**What needs to be done:**
Among the entries, find the lines with the string "jako" and copy them.

[Stored data]
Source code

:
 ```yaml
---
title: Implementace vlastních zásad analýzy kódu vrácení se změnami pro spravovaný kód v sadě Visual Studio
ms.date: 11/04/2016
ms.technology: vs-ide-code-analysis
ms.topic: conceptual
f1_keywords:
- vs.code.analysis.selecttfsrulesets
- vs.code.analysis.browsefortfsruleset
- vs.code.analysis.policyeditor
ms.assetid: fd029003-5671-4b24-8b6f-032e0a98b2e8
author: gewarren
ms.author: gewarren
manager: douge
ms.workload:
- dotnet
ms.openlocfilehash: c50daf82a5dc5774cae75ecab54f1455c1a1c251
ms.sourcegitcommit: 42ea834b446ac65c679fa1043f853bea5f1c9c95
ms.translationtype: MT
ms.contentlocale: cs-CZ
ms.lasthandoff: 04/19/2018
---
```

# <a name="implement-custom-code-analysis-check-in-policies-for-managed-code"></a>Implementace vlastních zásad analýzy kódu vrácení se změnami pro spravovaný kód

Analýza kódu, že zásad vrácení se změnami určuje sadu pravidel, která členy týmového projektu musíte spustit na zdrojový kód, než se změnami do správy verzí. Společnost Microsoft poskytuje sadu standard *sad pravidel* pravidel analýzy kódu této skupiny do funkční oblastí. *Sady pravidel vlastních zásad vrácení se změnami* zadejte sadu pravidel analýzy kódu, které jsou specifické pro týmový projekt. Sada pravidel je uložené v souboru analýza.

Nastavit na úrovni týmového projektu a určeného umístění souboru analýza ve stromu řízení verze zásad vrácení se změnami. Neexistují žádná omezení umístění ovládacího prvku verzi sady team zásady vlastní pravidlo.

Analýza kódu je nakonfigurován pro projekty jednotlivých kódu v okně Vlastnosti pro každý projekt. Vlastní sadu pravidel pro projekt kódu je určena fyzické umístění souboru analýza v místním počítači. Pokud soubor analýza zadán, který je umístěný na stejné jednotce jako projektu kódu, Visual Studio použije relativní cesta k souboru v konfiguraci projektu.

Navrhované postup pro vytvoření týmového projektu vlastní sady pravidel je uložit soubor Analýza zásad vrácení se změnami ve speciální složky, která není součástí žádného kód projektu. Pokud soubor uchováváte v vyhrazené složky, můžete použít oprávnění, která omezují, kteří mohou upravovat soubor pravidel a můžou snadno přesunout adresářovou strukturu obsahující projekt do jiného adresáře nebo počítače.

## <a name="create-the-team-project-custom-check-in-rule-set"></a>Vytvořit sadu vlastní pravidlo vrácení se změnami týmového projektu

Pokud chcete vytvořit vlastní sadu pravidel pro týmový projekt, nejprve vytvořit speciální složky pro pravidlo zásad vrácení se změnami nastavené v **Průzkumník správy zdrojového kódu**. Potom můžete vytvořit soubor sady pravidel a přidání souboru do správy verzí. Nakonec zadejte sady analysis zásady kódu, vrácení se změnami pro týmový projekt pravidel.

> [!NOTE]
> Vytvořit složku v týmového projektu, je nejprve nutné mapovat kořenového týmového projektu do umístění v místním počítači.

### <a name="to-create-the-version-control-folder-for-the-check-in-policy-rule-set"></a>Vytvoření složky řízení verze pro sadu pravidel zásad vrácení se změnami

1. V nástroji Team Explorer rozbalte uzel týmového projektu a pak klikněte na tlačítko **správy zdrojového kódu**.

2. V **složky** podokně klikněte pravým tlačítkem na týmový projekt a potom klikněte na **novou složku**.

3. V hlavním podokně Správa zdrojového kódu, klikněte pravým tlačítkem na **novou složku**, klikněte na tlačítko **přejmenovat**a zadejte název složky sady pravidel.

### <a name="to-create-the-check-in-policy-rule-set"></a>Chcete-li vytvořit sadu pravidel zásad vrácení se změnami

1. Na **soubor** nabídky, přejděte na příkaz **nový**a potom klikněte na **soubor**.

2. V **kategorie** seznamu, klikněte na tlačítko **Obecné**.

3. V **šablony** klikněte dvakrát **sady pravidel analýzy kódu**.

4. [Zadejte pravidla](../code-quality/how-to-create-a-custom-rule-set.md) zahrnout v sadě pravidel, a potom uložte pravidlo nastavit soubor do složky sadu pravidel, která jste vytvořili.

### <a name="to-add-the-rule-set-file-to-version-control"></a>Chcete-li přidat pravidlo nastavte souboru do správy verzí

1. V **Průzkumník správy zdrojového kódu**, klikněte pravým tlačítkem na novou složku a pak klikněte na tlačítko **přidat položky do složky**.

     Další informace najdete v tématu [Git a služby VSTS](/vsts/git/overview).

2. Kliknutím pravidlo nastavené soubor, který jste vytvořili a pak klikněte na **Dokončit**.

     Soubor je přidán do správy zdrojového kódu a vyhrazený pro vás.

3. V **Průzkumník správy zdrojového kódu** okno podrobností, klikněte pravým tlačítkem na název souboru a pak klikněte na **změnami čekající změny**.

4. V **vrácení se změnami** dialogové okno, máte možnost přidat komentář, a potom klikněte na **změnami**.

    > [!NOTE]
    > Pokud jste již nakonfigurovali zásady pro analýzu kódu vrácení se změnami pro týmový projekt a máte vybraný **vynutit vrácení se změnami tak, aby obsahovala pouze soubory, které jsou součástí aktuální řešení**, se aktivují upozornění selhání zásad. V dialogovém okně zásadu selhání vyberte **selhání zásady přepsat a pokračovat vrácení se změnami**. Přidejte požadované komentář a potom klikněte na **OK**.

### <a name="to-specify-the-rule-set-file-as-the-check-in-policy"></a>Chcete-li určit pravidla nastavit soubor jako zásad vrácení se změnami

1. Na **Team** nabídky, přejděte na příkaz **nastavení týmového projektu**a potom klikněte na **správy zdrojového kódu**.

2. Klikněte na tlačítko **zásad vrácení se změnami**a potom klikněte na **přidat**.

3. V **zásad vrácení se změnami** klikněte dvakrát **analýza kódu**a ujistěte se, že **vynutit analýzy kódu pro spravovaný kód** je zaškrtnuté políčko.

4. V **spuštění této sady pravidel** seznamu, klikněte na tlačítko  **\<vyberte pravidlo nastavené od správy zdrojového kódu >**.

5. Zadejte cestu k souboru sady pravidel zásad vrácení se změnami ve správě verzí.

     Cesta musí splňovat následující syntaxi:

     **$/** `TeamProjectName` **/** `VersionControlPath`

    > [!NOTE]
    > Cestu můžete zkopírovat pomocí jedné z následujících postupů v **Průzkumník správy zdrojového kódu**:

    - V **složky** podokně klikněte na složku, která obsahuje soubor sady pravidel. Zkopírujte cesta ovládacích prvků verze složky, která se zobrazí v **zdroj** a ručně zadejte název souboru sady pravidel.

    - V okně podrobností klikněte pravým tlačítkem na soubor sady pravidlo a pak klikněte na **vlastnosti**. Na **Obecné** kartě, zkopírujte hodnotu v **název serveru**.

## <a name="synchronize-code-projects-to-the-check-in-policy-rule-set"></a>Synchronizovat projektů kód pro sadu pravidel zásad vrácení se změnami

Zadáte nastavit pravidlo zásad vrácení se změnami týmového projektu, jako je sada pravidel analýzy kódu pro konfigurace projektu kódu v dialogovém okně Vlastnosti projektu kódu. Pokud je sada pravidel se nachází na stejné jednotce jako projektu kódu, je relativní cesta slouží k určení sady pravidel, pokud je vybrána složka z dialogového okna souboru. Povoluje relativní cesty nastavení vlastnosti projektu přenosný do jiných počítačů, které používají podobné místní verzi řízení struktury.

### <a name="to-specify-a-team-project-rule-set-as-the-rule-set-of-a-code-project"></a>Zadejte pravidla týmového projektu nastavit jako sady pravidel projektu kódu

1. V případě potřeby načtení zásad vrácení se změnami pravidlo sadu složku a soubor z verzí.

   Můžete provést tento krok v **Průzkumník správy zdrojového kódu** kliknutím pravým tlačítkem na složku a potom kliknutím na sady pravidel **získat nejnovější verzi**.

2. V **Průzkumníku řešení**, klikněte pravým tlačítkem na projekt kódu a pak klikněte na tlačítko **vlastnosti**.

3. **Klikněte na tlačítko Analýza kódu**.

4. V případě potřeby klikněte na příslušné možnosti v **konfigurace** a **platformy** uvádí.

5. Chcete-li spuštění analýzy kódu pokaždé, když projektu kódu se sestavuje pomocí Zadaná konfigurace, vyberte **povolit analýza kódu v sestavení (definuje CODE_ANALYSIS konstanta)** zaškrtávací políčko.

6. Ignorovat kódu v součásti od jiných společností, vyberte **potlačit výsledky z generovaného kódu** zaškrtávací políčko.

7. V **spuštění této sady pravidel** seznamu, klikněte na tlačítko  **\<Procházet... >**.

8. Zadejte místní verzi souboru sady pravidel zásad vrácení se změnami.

**Answer area:**
Analýza kódu je nakonfigurován pro projekty jednotlivých kódu v okně Vlastnosti pro každý projekt. Vlastní sadu pravidel pro projekt kódu je určena fyzické umístění souboru analýza v místním počítači. Pokud soubor analýza zadán, který je umístěný na stejné jednotce jako projektu kódu, Visual Studio použije relativní cesta k souboru v konfiguraci projektu.
### <a name="to-specify-the-rule-set-file-as-the-check-in-policy"></a>Chcete-li určit pravidla nastavit soubor jako zásad vrácení se změnami
Zadáte nastavit pravidlo zásad vrácení se změnami týmového projektu, jako je sada pravidel analýzy kódu pro konfigurace projektu kódu v dialogovém okně Vlastnosti projektu kódu. Pokud je sada pravidel se nachází na stejné jednotce jako projektu kódu, je relativní cesta slouží k určení sady pravidel, pokud je vybrána složka z dialogového okna souboru. Povoluje relativní cesty nastavení vlastnosti projektu přenosný do jiných počítačů, které používají podobné místní verzi řízení struktury.
### <a name="to-specify-a-team-project-rule-set-as-the-rule-set-of-a-code-project"></a>Zadejte pravidla týmového projektu nastavit jako sady pravidel projektu kódu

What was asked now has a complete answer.